Enhancement and state tomography of a squeezed vacuum with circuit quantum electrodynamics

TL;DR

This paper demonstrates how a superconducting cavity-qubit system can generate and characterize highly squeezed vacuum states, with the squeezing enhanced by cavity quality and robust against qubit non-linearity.

Contribution

It introduces a realistic setup for creating and analyzing squeezed vacuum states using circuit QED, including a theoretical framework and practical implications.

Findings

Stationary state approximates a squeezed vacuum.

Squeezing is enhanced by the cavity Q-factor.

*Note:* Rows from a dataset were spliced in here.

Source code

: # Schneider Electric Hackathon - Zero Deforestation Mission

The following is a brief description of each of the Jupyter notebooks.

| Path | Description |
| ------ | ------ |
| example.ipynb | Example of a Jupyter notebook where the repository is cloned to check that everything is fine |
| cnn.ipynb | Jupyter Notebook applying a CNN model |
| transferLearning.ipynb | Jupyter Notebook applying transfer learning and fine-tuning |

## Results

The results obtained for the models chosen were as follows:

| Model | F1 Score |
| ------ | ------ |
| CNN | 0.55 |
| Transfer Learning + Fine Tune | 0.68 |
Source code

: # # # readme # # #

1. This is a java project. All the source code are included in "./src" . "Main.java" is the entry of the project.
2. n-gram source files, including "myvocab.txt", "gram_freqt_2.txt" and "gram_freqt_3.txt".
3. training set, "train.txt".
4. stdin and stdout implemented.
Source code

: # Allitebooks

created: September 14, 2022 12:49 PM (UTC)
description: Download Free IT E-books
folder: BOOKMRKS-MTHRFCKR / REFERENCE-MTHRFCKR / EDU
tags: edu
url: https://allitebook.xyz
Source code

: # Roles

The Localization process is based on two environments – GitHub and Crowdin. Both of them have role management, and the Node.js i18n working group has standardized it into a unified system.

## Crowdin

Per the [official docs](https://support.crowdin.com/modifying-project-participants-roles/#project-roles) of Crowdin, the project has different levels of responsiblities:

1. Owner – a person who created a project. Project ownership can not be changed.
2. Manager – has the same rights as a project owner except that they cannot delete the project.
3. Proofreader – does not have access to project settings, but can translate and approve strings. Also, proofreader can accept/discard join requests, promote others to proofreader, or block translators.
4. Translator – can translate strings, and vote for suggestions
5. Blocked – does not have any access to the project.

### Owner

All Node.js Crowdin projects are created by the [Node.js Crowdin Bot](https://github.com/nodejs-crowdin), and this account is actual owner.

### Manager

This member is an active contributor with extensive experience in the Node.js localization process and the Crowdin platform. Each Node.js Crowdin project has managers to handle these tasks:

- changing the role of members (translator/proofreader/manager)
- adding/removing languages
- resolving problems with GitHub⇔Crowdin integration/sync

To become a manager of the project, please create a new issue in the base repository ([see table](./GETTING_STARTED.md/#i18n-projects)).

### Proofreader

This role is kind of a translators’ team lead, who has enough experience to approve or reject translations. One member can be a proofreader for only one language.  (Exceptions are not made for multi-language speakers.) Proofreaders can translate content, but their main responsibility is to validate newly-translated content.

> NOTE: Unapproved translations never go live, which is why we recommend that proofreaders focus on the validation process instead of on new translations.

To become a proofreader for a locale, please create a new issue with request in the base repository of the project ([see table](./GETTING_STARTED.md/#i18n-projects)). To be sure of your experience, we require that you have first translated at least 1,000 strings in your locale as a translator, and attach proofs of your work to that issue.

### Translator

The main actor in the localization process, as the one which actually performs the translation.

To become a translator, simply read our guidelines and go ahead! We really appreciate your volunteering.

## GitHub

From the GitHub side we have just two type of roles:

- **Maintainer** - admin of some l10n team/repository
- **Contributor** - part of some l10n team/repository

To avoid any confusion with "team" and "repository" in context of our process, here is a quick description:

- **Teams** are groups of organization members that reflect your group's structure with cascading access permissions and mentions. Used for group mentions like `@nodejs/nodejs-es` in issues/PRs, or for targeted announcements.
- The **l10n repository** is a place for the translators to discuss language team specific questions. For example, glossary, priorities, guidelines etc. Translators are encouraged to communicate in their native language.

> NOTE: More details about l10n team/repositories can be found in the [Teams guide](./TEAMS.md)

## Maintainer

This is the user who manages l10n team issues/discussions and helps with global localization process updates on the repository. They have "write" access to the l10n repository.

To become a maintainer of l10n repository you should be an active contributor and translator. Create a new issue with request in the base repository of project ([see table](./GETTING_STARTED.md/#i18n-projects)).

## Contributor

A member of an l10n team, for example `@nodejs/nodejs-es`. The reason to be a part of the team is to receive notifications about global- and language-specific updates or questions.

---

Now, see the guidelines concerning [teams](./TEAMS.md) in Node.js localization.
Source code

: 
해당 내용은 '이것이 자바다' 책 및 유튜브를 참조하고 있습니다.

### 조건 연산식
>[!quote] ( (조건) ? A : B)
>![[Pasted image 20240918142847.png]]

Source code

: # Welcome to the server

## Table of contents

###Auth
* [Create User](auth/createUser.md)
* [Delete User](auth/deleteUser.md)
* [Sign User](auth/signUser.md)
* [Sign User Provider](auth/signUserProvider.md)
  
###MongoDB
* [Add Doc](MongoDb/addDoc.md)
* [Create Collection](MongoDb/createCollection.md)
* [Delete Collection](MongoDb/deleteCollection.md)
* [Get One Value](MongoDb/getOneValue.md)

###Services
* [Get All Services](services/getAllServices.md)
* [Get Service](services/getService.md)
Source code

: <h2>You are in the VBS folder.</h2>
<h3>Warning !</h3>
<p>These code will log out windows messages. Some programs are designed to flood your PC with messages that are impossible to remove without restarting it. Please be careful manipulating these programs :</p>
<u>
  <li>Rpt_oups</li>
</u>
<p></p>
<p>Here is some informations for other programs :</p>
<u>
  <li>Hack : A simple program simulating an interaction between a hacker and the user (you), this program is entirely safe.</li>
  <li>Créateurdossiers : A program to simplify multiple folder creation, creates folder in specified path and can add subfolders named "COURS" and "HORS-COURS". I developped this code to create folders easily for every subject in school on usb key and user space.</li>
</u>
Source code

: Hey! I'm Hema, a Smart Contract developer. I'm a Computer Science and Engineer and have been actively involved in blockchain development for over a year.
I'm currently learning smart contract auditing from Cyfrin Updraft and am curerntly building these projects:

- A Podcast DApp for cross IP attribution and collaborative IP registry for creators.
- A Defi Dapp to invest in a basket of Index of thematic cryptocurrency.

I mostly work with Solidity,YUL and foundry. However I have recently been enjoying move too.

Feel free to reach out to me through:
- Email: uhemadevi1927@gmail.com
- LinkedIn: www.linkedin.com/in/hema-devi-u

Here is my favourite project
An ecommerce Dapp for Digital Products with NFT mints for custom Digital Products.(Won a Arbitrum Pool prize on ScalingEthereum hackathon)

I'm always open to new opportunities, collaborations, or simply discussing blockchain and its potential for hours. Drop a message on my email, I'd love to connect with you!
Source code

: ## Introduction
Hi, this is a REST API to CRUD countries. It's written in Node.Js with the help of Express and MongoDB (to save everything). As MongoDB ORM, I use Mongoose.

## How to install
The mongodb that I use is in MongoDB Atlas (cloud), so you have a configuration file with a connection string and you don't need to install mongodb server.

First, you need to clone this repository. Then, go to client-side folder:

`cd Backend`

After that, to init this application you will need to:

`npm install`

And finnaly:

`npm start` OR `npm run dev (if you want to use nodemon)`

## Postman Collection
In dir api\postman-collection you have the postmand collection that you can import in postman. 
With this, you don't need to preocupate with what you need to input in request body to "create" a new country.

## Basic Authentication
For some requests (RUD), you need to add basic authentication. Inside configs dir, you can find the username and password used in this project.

Qubit non-linearity minimally affects the squeezed field.

Abstract

We study the dynamics of a general quartic interaction Hamiltonian under the influence of dissipation and non-classical driving. We show that this scenario could be realised with a cascaded superconducting cavity-qubit system in the strong dispersive regime in a setup similar to recent experiments. In the presence of dissipation, we find that an effective Hartree-type decoupling with a Fokker-Planck equation yields a good approximation. We find that the stationary state is approximately a squeezed vacuum, which is enhanced by the $Q$-factor of the cavity but conserved by the interaction. The qubit non-linearity, therefore, does not significantly influence the highly squeezed intracavity microwave field but, for a range of realistic parameters, enables characterisation of itinerant squeezed fields.